Stored data entries

==========

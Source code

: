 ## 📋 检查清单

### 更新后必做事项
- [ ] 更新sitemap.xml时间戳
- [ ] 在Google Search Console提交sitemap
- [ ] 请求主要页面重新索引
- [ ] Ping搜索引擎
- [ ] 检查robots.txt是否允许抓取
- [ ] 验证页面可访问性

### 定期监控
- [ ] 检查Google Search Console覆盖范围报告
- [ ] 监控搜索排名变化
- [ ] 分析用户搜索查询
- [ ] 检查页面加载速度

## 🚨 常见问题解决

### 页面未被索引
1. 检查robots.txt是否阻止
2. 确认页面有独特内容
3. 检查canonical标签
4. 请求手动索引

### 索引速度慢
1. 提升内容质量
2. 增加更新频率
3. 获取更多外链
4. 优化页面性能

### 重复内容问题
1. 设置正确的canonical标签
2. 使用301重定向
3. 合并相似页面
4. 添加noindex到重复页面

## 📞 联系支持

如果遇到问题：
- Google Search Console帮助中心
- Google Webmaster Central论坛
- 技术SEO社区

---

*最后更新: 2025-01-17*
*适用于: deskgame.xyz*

==========

* **Exercise aim**: Using the records above, copy all lines that include the word "检查robots".

* **Answer to this task**:
- [ ] 检查robots.txt是否允许抓取
1. 检查robots.txt是否阻止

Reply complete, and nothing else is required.